Grundsätzlich geht auch die hier vorliegende Untersuchung von dem skizzierten Unterschied aus. Freilich darf man nicht übersehen, dass die Unterscheidungen von Denken und Handeln, von Möglichkeit und Wirklichkeit, von verschiedenen Reflexionsstufen oder auch von Objekt- und Metaebene idealtypische oder analytische Unterscheidungen sind. Ihnen geht die konkrete Wirklichkeit voraus, der gegenüber solche Differenzierungen nachträgliche Abstraktionen darstellen. Schon die Unterscheidung zwischen Denken und Handeln ist eine solche nachträgliche Abstraktion, insofern menschliches Handeln gerade durch planendes Denken charakterisiert ist und allein schon aufgrund des langen Hiatus zwischen Reiz und Reaktion so beschrieben werden kann, dass sie sich über lange Zeiträume erstreckt, in welchen durchaus Phasen des distanzierenden Nachdenkens dominieren können. Falsch wäre es auch, die Differenz zwischen Moral und Ethik als Differenz zwischen laienhafter Praxis und professioneller Wissenschaft zu verstehen. Wenn irgendwo, so sind hier die Übergänge zwischen unwissenschaftlicher Praxis und wissenschaftlicher Theorie fließend. A. Pieper weist mit Recht darauf hin, dass sich vermutlich jeder „in seinem Leben gelegentlich schon mehr oder weniger ausdrücklich ethische Gedanken meist im Zusammenhang mit einer bestimmten Situation“ gemacht hat (ebd., 17). Die Ethik, die sich selbst aus diesen lebenspraktischen Zusammenhängen hinausreflektieren würde, würde nicht nur jede praktische Bedeutung, sondern auch jede gesellschaftliche Relevanz verlieren und dürfte sich nicht beklagen, wenn sich außer einigen Metaethikern niemand mehr für sie interessierte.

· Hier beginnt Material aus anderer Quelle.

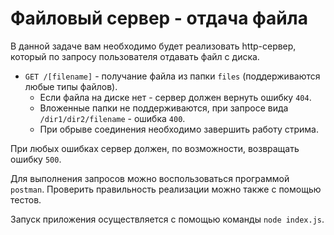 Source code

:# Файловый сервер - отдача файла

В данной задаче вам необходимо будет реализовать http-сервер, который по запросу пользователя 
отдавать файл с диска.

- `GET /[filename]` - получание файла из папки `files` (поддерживаются любые типы файлов).
    - Если файла на диске нет - сервер должен вернуть ошибку `404`.
    - Вложенные папки не поддерживаются, при запросе вида `/dir1/dir2/filename` - ошибка `400`.
    - При обрыве соединения необходимо завершить работу стрима.

При любых ошибках сервер должен, по возможности, возвращать ошибку `500`.

Для выполнения запросов можно воспользоваться программой `postman`. Проверить правильность 
реализации можно также с помощью тестов.

Запуск приложения осуществляется с помощью команды `node index.js`. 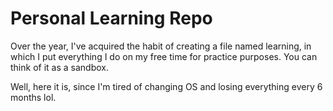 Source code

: # Personal Learning Repo

Over the year, I've acquired the habit of creating a file named learning, in which I put everything I do on my free time for practice purposes. You can think of it as a sandbox. 

Well, here it is, since I'm tired of changing OS and losing everything every 6 months lol.
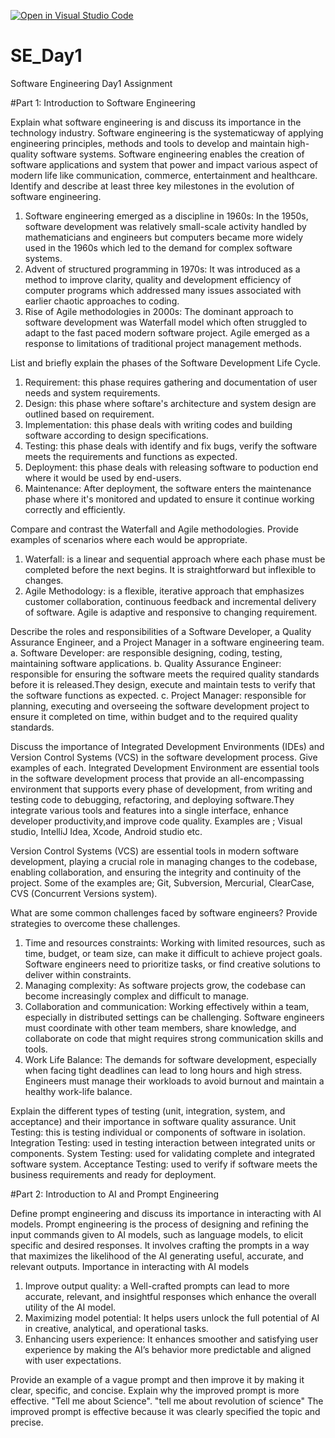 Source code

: [![Open in Visual Studio Code](https://classroom.github.com/assets/open-in-vscode-2e0aaae1b6195c2367325f4f02e2d04e9abb55f0b24a779b69b11b9e10269abc.svg)](https://classroom.github.com/online_ide?assignment_repo_id=15582618&assignment_repo_type=AssignmentRepo)
# SE_Day1
Software Engineering Day1 Assignment

#Part 1: Introduction to Software Engineering

Explain what software engineering is and discuss its importance in the technology industry.
Software engineering is the systematicway of applying engineering principles, methods and tools to develop and maintain high-quality software systems.
Software engineering enables the creation of software applications and system that power and impact various aspect of modern life like communication, commerce, entertainment and healthcare.
Identify and describe at least three key milestones in the evolution of software engineering.
1. Software engineering emerged as a discipline in 1960s: In the 1950s, software development was relatively small-scale activity handled by mathematicians and engineers but computers became more widely used in the 1960s which led to the demand for complex software systems.
2. Advent of structured programming in 1970s: It was introduced as a method to improve clarity, quality and development efficiency of computer programs which addressed many issues associated with earlier chaotic approaches to coding.
3. Rise of Agile methodologies in 2000s: The dominant approach to software development was Waterfall model which often struggled to adapt to the fast paced modern software project. Agile emerged as a response to limitations of traditional project management methods.

List and briefly explain the phases of the Software Development Life Cycle.
1. Requirement: this phase requires gathering and documentation of user needs and system requirements.
2. Design: this phase where softare's architecture and system design are outlined based on requirement.
3. Implementation: this phase deals with writing codes and building software according to design specifications.
4. Testing: this phase deals with identify and fix bugs, verify the software meets the requirements and functions as expected.
5. Deployment: this phase deals with releasing software to poduction end where it would be used by end-users.
6. Maintenance: After deployment, the software enters the maintenance phase where it's monitored and updated to ensure it continue working correctly and efficiently.

Compare and contrast the Waterfall and Agile methodologies. Provide examples of scenarios where each would be appropriate.
1. Waterfall: is a linear and sequential approach where each phase must be completed before the next begins. It is straightforward but inflexible to changes.
2. Agile Methodology: is a flexible, iterative approach that emphasizes customer collaboration, continuous feedback and incremental delivery of software. Agile is adaptive and responsive to changing requirement.

Describe the roles and responsibilities of a Software Developer, a Quality Assurance Engineer, and a Project Manager in a software engineering team.
a. Software Developer: are responsible designing, coding, testing, maintaining software applications.
b. Quality Assurance Engineer: responsible for ensuring the software meets the required quality standards before it is released.They design, execute and maintain tests to verify that the software functions as expected.
c. Project Manager: responsible for planning, executing and overseeing the software development project to ensure it completed on time, within budget and to the required quality standards.

Discuss the importance of Integrated Development Environments (IDEs) and Version Control Systems (VCS) in the software development process. Give examples of each.
Integrated Development Environment are essential tools in the software development process that provide an all-encompassing environment that supports every phase of development, from writing and testing code to debugging, refactoring, and deploying software.They integrate various tools and features into a single interface, enhance developer productivity,and improve code quality. Examples are ; Visual studio, IntelliJ Idea, Xcode, Android studio etc.

Version Control Systems (VCS) are essential tools in modern software development, playing a crucial role in managing changes to the codebase, enabling collaboration, and ensuring the integrity and continuity of the project. Some of the examples are; Git, Subversion, Mercurial, ClearCase, CVS (Concurrent Versions system).

What are some common challenges faced by software engineers? Provide strategies to overcome these challenges.
1. Time and resources constraints: Working with limited resources, such as time, budget, or team size, can make it difficult to achieve project goals. Software engineers need to prioritize tasks, or find creative solutions to deliver within constraints.
2. Managing complexity: As software projects grow, the codebase can become increasingly complex and difficult to manage.
3. Collaboration and communication: Working effectively within a team, especially in distributed settings can be challenging. Software engineers must coordinate with other team members, share knowledge, and collaborate on code that might requires strong communication skills and tools.
4. Work Life Balance: The demands for software development, especially when facing tight deadlines can lead to long hours and high stress. Engineers must manage their workloads to avoid burnout and maintain a healthy work-life balance.

Explain the different types of testing (unit, integration, system, and acceptance) and their importance in software quality assurance.
Unit Testing: this is testing individual or components of software in isolation. 
Integration Testing: used in testing interaction between integrated units or components.
System Testing: used for validating complete and integrated software system.
Acceptance Testing: used to verify if software meets the business requirements and ready for deployment.

#Part 2: Introduction to AI and Prompt Engineering


Define prompt engineering and discuss its importance in interacting with AI models.
Prompt engineering is the process of designing and refining the input commands given to AI models, such as language models, to elicit specific and desired responses. It involves crafting the prompts in a way that maximizes the likelihood of the AI generating useful, accurate, and relevant outputs. 
Importance in interacting with AI models
1. Improve output quality: a Well-crafted prompts can lead to more accurate, relevant, and insightful responses which enhance the overall utility of the AI model.
2. Maximizing model potential: It helps users unlock the full potential of AI in creative, analytical, and operational tasks.
3. Enhancing users experience: It enhances smoother and satisfying user experience by making the AI’s behavior more predictable and aligned with user expectations.

Provide an example of a vague prompt and then improve it by making it clear, specific, and concise. Explain why the improved prompt is more effective.
"Tell me about Science". 
"tell me about revolution of science"
The improved prompt is effective because it was clearly specified the topic and precise.
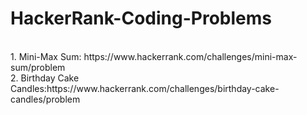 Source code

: # HackerRank-Coding-Problems
<br/>
1. Mini-Max Sum: https://www.hackerrank.com/challenges/mini-max-sum/problem
<br />
2. Birthday Cake Candles:https://www.hackerrank.com/challenges/birthday-cake-candles/problem
<br />

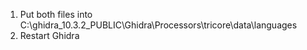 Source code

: 1. Put both files into C:\ghidra_10.3.2_PUBLIC\Ghidra\Processors\tricore\data\languages
2. Restart Ghidra
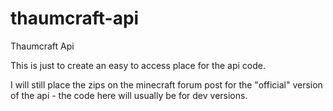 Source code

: thaumcraft-api
==============

Thaumcraft Api



This is just to create an easy to access place for the api code. 

I will still place the zips on the minecraft forum post for the "official" version of the api - the code here will usually be for dev versions.
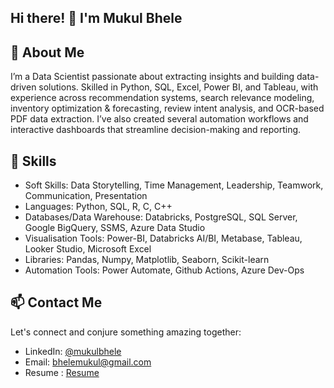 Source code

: ## Hi there! 👋 I'm Mukul Bhele
## 🚀 About Me
I’m a Data Scientist passionate about extracting insights and building data-driven solutions. Skilled in Python, SQL, Excel, Power BI, and Tableau, with experience across recommendation systems, search relevance modeling, inventory optimization & forecasting, review intent analysis, and OCR-based PDF data extraction. I’ve also created several automation workflows and interactive dashboards that streamline decision-making and reporting.

## 💼 Skills

 - Soft Skills: Data Storytelling, Time Management, Leadership, Teamwork, Communication, Presentation
 - Languages: Python, SQL, R, C, C++
 - Databases/Data Warehouse: Databricks, PostgreSQL, SQL Server, Google BigQuery, SSMS, Azure Data Studio
 - Visualisation Tools: Power-BI, Databricks AI/BI, Metabase, Tableau, Looker Studio, Microsoft Excel
 - Libraries: Pandas, Numpy, Matplotlib, Seaborn, Scikit-learn
 - Automation Tools: Power Automate, Github Actions, Azure Dev-Ops

## 📫 Contact Me
Let's connect and conjure something amazing together:
- LinkedIn: [@mukulbhele](https://www.linkedin.com/in/mukulbhele/)
- Email: [bhelemukul@gmail.com](mailto:bhelemukul@gmail.com)
- Resume : [Resume]()
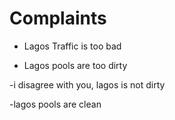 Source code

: # Complaints

- Lagos Traffic is too bad

- Lagos pools are too dirty

-i disagree with you, lagos is not dirty

-lagos pools are clean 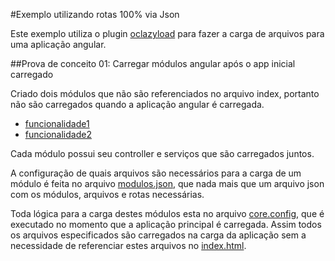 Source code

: ﻿#Exemplo utilizando rotas 100% via Json

Este exemplo utiliza o plugin [oclazyload](https://oclazyload.readme.io/) para fazer a carga de arquivos para uma aplicação angular.

##Prova de conceito 01: Carregar módulos angular após o app inicial carregado

Criado dois módulos que não são referenciados no arquivo index, portanto não são carregados quando a aplicação angular é carregada.
- [funcionalidade1](https://github.com/stisociety/angular-oclazyload-samples/blob/master/src/oclazyload_sample_01/wwwroot/app/funcionalidade1/funcionalidade1.module.js)
- [funcionalidade2](https://github.com/stisociety/angular-oclazyload-samples/blob/master/src/oclazyload_sample_01/wwwroot/app/funcionalidade2/funcionalidade2.module.js)

Cada módulo possui seu controller e serviços que são carregados juntos.

A configuração de quais arquivos são necessários para a carga de um módulo é feita no arquivo [modulos.json](https://github.com/stisociety/angular-oclazyload-samples/blob/master/src/oclazyload_sample_01/wwwroot/app/dados/modulos.json), que nada mais que um arquivo json com os módulos, arquivos e rotas necessárias.

Toda lógica para a carga destes módulos esta no arquivo [core.config](https://github.com/stisociety/angular-oclazyload-samples/blob/master/src/oclazyload_sample_01/wwwroot/app/core/core.config.js), que é executado no momento que a aplicação principal é carregada. Assim todos os arquivos especificados são carregados na carga da aplicação sem a necessidade de referenciar estes arquivos no [index.html](https://github.com/stisociety/angular-oclazyload-samples/blob/master/src/oclazyload_sample_01/wwwroot/Index.html).


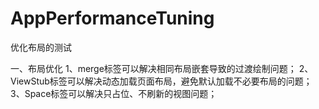 # AppPerformanceTuning
优化布局的测试


一、布局优化
1、merge标签可以解决相同布局嵌套导致的过渡绘制问题；
2、ViewStub标签可以解决动态加载页面布局，避免默认加载不必要布局的问题；
3、Space标签可以解决只占位、不刷新的视图问题；



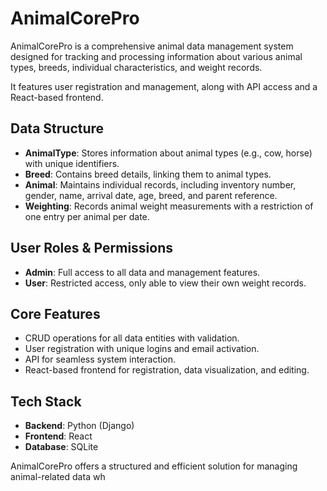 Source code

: # AnimalCorePro

AnimalCorePro is a comprehensive animal data management system designed for tracking and processing information about various animal types, breeds, individual characteristics, and weight records.

It features user registration and management, along with API access and a React-based frontend.

## Data Structure

- **AnimalType**: Stores information about animal types (e.g., cow, horse) with unique identifiers.
- **Breed**: Contains breed details, linking them to animal types.
- **Animal**: Maintains individual records, including inventory number, gender, name, arrival date, age, breed, and parent reference.
- **Weighting**: Records animal weight measurements with a restriction of one entry per animal per date.

## User Roles & Permissions

- **Admin**: Full access to all data and management features.
- **User**: Restricted access, only able to view their own weight records.

## Core Features

- CRUD operations for all data entities with validation.
- User registration with unique logins and email activation.
- API for seamless system interaction.
- React-based frontend for registration, data visualization, and editing.

## Tech Stack

- **Backend**: Python (Django)
- **Frontend**: React
- **Database**: SQLite

AnimalCorePro offers a structured and efficient solution for managing animal-related data wh
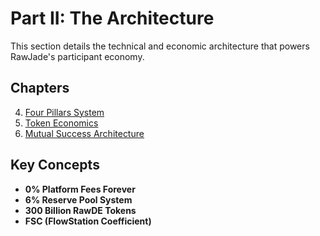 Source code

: ﻿# Part II: The Architecture

This section details the technical and economic architecture that powers RawJade's participant economy.

## Chapters

4. [Four Pillars System](./chapter-4-pillars.md)
5. [Token Economics](./chapter-5-token.md)
6. [Mutual Success Architecture](./chapter-6-mutual.md)

## Key Concepts

- **0% Platform Fees Forever**
- **6% Reserve Pool System**
- **300 Billion RawDE Tokens**
- **FSC (FlowStation Coefficient)**
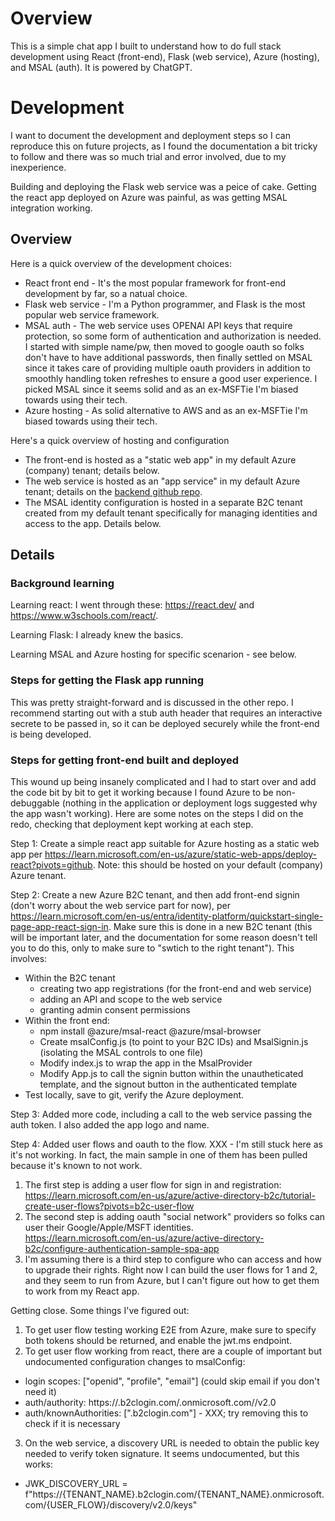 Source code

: # Overview
This is a simple chat app I built to understand how to do full stack development using React (front-end), Flask (web service), Azure (hosting), and MSAL (auth). It is powered by ChatGPT.


# Development
I want to document the development and deployment steps so I can reproduce this on future projects, as I found the documentation a bit tricky to follow and there was so much trial and error involved, due to my inexperience.

Building and deploying the Flask web service was a peice of cake. Getting the react app deployed on Azure was painful, as was getting MSAL integration working.

## Overview
Here is a quick overview of the development choices:
* React front end - It's the most popular framework for front-end development by far, so a natual choice.
* Flask web service - I'm a Python programmer, and Flask is the most popular web service framework.
* MSAL auth - The web service uses OPENAI API keys that require protection, so some form of authentication and authorization is needed. I started with simple name/pw, then moved to google oauth so folks don't have to have additional passwords, then finally settled on MSAL since it takes care of providing multiple oauth providers in addition to smoothly handling token refreshes to ensure a good user experience. I picked MSAL since it seems solid and as an ex-MSFTie I'm biased towards using their tech.
* Azure hosting - As solid alternative to AWS and as an ex-MSFTie I'm biased towards using their tech.

Here's a quick overview of hosting and configuration
* The front-end is hosted as a "static web app" in my default Azure (company) tenant; details below.
* The web service is hosted as an "app service" in my default Azure tenant; details on the [backend github repo](https://github.com/marcshepard/chat-app-ws).
* The MSAL identity configuration is hosted in a separate B2C tenant created from my default tenant specifically for managing identities and access to the app. Details below.

## Details

### Background learning
Learning react: I went through these: https://react.dev/ and https://www.w3schools.com/react/.

Learning Flask: I already knew the basics.

Learning MSAL and Azure hosting for specific scenarion - see below.

### Steps for getting the Flask app running
This was pretty straight-forward and is discussed in the other repo. I recommend starting out with a stub auth header that requires an interactive secrete to be passed in, so it can be deployed securely while the front-end is being developed.

### Steps for getting front-end built and deployed
This wound up being insanely complicated and I had to start over and add the code bit by bit to get it working because I found Azure to be non-debuggable (nothing in the application or deployment logs suggested why the app wasn't working). Here are some notes on the steps I did on the redo, checking that deployment kept working at each step.

Step 1: Create a simple react app suitable for Azure hosting as a static web app per https://learn.microsoft.com/en-us/azure/static-web-apps/deploy-react?pivots=github. Note: this should be hosted on your default (company) Azure tenant.

Step 2: Create a new Azure B2C tenant, and then add front-end signin (don't worry about the web service part for now), per https://learn.microsoft.com/en-us/entra/identity-platform/quickstart-single-page-app-react-sign-in. Make sure this is done in a new B2C tenant (this will be important later, and the documentation for some reason doesn't tell you to do this, only to make sure to "swtich to the right tenant"). This involves:
* Within the B2C tenant
  * creating two app registrations (for the front-end and web service)
  * adding an API and scope to the web service
  * granting admin consent permissions
* Within the front end:
  * npm install @azure/msal-react @azure/msal-browser
  * Create msalConfig.js (to point to your B2C IDs) and MsalSignin.js (isolating the MSAL controls to one file)
  * Modify index.js to wrap the app in the MsalProvider
  * Modify App.js to call the signin button within the unautheticated template, and the signout button in the authenticated template
* Test locally, save to git, verify the Azure deployment.

Step 3: Added more code, including a call to the web service passing the auth token. I also added the app logo and name.

Step 4: Added user flows and oauth to the flow. XXX - I'm still stuck here as it's not working. In fact, the main sample in one of them has been pulled because it's known to not work.
1. The first step is adding a user flow for sign in and registration: https://learn.microsoft.com/en-us/azure/active-directory-b2c/tutorial-create-user-flows?pivots=b2c-user-flow
2. The second step is adding oauth "social network" providers so folks can user their Google/Apple/MSFT identities. https://learn.microsoft.com/en-us/azure/active-directory-b2c/configure-authentication-sample-spa-app
3. I'm assuming there is a third step to configure who can access and how to upgrade their rights.
Right now I can build the user flows for 1 and 2, and they seem to run from Azure, but I can't figure out how to get them to work from my React app.

Getting close. Some things I've figured out:
1) To get user flow testing working E2E from Azure, make sure to specify both tokens should be returned, and enable the jwt.ms endpoint.
2) To get user flow working from react, there are a couple of important but undocumented configuration changes to msalConfig:
  * login scopes:   ["openid", "profile", "email"]  (could skip email if you don't need it)
  * auth/authority: https://<tenant-name>.b2clogin.com/<tenant-name>.onmicrosoft.com/<user-flow-name>/v2.0
  * auth/knownAuthorities: ["<tenant-name>.b2clogin.com"] - XXX; try removing this to check if it is necessary
3) On the web service, a discovery URL is needed to obtain the public key needed to verify token signature. It seems undocumented, but this works:
  * JWK_DISCOVERY_URL = f"https://{TENANT_NAME}.b2clogin.com/{TENANT_NAME}.onmicrosoft.com/{USER_FLOW}/discovery/v2.0/keys"
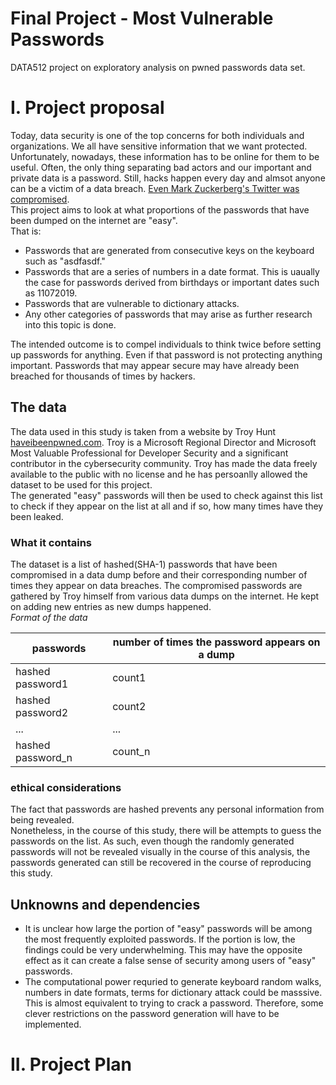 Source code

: # Final Project - Most Vulnerable Passwords
DATA512 project on exploratory analysis on pwned passwords data set.

# I. Project proposal
Today, data security is one of the top concerns for both individuals and organizations. We all have sensitive information that we want protected. Unfortunately, nowadays, these information has to be online for them to be useful. Often, the only thing separating bad actors and our important and private data is a password. Still, hacks happen every day and almsot anyone can be a victim of a data breach. [Even Mark Zuckerberg's Twitter was compromised](https://www.theguardian.com/technology/2016/jun/06/mark-zuckerberg-hacked-on-twitter-and-pinterest).  
This project aims to look at what proportions of the passwords that have been dumped on the internet are "easy".  
That is:
- Passwords that are generated from consecutive keys on the keyboard such as "asdfasdf."
- Passwords that are a series of numbers in a date format. This is uaually the case for passwords derived from birthdays or important dates such as 11072019.
- Passwords that are vulnerable to dictionary attacks.
- Any other categories of passwords that may arise as further research into this topic is done.

The intended outcome is to compel individuals to think twice before setting up passwords for anything. Even if that password is not protecting anything important. Passwords that may appear secure may have already been breached for thousands of times by hackers.

## The data
The data used in this study is taken from a website by Troy Hunt [haveibeenpwned.com](https://haveibeenpwned.com/Passwords). Troy is a  Microsoft Regional Director and Microsoft Most Valuable Professional for Developer Security and a significant contributor in the cybersecurity community. Troy has made the data freely available to the public with no license and he has persoanlly allowed the dataset to be used for this project.  
The generated "easy" passwords will then be used to check against this list to check if they appear on the list at all and if so, how many times have they been leaked.

### What it contains
The dataset is a list of hashed(SHA-1) passwords that have been compromised in a data dump before and their corresponding number of times they appear on data breaches. The compromised passwords are gathered by Troy himself from various data dumps on the internet. He kept on adding new entries as new dumps happened.  
_Format of the data_ 

|passwords|number of times the password appears on a dump|
|----|----|
|hashed password1|count1|
|hashed password2|count2|
|...|...|
|hashed password_n|count_n|

### ethical considerations
The fact that passwords are hashed prevents any personal information from being revealed.  
Nonetheless, in the course of this study, there will be attempts to guess the passwords on the list. As such, even though the randomly generated passwords will not be revealed visually in the course of this analysis, the passwords generated can still be recovered in the course of reproducing this study.

## Unknowns and dependencies
- It is unclear how large the portion of "easy" passwords will be among the most frequently exploited passwords. If the portion is low, the findings could be very underwhelming. This may have the opposite effect as it can create a false sense of security among users of "easy" passwords.
- The computational power requried to generate keyboard random walks, numbers in date formats, terms for dictionary attack could be masssive. This is almost equivalent to trying to crack a password. Therefore, some clever restrictions on the password generation will have to be implemented.

# II. Project Plan
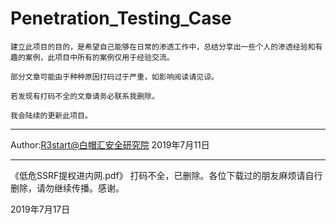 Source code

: 
# Penetration_Testing_Case



    建立此项目的目的，是希望自己能够在日常的渗透工作中，总结分享出一些个人的渗透经验和有趣的案例，此项目中所有的案例仅用于经验交流。
    
    部分文章可能由于种种原因打码过于严重，如影响阅读请见谅。
    
    若发现有打码不全的文章请务必联系我删除。
    
    我会陆续的更新此项目。


---
Author:[R3start@白帽汇安全研究院](http://R3start.net)  2019年7月11日

---
《低危SSRF提权进内网.pdf》 打码不全，已删除。各位下载过的朋友麻烦请自行删除，请勿继续传播。感谢。

2019年7月17日
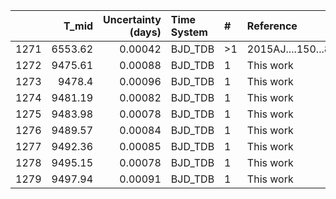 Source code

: |      |   T_mid |   Uncertainty (days) | Time System   | #   | Reference           |
|-----:|--------:|---------------------:|:--------------|:----|:--------------------|
| 1271 | 6553.62 |              0.00042 | BJD_TDB       | >1  | 2015AJ....150...85H |
| 1272 | 9475.61 |              0.00088 | BJD_TDB       | 1   | This work           |
| 1273 | 9478.4  |              0.00096 | BJD_TDB       | 1   | This work           |
| 1274 | 9481.19 |              0.00082 | BJD_TDB       | 1   | This work           |
| 1275 | 9483.98 |              0.00078 | BJD_TDB       | 1   | This work           |
| 1276 | 9489.57 |              0.00084 | BJD_TDB       | 1   | This work           |
| 1277 | 9492.36 |              0.00085 | BJD_TDB       | 1   | This work           |
| 1278 | 9495.15 |              0.00078 | BJD_TDB       | 1   | This work           |
| 1279 | 9497.94 |              0.00091 | BJD_TDB       | 1   | This work           | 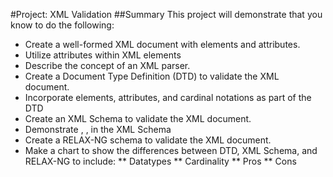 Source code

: #Project: XML Validation
##Summary
This project will demonstrate that you know to do the following:
* Create a well-formed XML document with elements and attributes.
* Utilize attributes within XML elements
* Describe the concept of an XML parser.
* Create a Document Type Definition (DTD) to validate the XML document.
* Incorporate elements, attributes, and cardinal notations as part of the DTD
* Create an XML Schema to validate the XML document.
* Demonstrate <sequence>, <choice>, <all> in the XML Schema
* Create a RELAX-NG schema to validate the XML document.
* Make a chart to show the differences between DTD, XML Schema, and RELAX-NG to include:
** Datatypes
** Cardinality
** Pros
** Cons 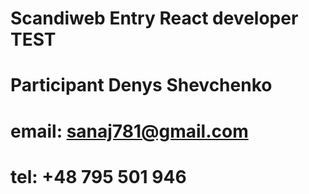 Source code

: # Scandiweb Entry React developer TEST 
# Participant Denys Shevchenko
# email: sanaj781@gmail.com
# tel: +48 795 501 946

Unter Berücksichtigung der idealtypischen Differenz der Begriffe und der real-konkreten Synthese erscheint es legitim, von „moralischen bzw. ethischen Normen“ zu sprechen oder gar von einem „moralisch-ethischen Bewusstsein“ – einem Bewusstsein also, in welches das ständige Nachdenken über moralische Normen und Überzeugungen eingeschlossen ist. Die Eigenart der Ethik als einer theoretischen philosophischen Disziplin besteht dann nicht in der denkenden Problemanalyse überhaupt, sondern in der Konstruktion eines systematischen Zusammenhanges von Theorie und Praxis.